Reproduce the data below line by line, from its first line to the line with "### Step 1: Introduction", both included, and nothing past that point.

Stored entries:
━━━━━━

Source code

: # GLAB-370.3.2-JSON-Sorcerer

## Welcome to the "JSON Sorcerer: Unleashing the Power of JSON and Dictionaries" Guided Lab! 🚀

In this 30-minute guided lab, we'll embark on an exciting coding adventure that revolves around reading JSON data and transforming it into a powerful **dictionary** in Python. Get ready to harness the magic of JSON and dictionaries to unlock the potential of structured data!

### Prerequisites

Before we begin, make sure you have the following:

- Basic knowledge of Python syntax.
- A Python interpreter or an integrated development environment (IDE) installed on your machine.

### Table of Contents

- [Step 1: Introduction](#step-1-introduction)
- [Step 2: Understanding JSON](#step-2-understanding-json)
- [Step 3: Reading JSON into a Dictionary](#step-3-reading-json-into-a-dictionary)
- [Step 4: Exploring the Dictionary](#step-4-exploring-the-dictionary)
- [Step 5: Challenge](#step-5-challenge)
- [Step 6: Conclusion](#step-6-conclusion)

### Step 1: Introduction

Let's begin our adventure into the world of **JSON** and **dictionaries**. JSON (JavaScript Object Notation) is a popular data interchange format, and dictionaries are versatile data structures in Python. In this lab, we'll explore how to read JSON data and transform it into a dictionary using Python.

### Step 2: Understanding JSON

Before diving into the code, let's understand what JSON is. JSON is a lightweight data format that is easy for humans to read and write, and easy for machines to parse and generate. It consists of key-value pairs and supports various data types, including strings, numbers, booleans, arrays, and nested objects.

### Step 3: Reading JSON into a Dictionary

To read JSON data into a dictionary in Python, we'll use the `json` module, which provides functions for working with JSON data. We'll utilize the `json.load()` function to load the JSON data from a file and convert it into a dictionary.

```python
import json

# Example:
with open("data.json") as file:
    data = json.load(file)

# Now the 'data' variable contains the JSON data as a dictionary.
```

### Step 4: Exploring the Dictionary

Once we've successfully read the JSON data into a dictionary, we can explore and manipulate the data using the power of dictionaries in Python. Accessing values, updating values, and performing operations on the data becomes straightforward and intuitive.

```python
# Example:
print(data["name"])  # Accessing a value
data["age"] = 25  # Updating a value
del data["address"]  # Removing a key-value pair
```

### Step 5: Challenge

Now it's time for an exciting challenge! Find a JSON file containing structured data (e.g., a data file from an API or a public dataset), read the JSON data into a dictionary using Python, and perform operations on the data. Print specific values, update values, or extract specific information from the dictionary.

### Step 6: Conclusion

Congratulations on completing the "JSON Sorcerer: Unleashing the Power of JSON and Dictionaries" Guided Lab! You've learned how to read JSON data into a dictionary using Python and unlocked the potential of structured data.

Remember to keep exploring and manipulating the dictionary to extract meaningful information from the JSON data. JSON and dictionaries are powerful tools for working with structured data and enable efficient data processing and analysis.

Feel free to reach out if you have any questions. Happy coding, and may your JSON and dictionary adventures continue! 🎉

━━━━━━

--- Answer space ---
Source code

: # GLAB-370.3.2-JSON-Sorcerer

## Welcome to the "JSON Sorcerer: Unleashing the Power of JSON and Dictionaries" Guided Lab! 🚀

In this 30-minute guided lab, we'll embark on an exciting coding adventure that revolves around reading JSON data and transforming it into a powerful **dictionary** in Python. Get ready to harness the magic of JSON and dictionaries to unlock the potential of structured data!

### Prerequisites

Before we begin, make sure you have the following:

- Basic knowledge of Python syntax.
- A Python interpreter or an integrated development environment (IDE) installed on your machine.

### Table of Contents

- [Step 1: Introduction](#step-1-introduction)
- [Step 2: Understanding JSON](#step-2-understanding-json)
- [Step 3: Reading JSON into a Dictionary](#step-3-reading-json-into-a-dictionary)
- [Step 4: Exploring the Dictionary](#step-4-exploring-the-dictionary)
- [Step 5: Challenge](#step-5-challenge)
- [Step 6: Conclusion](#step-6-conclusion)

### Step 1: Introduction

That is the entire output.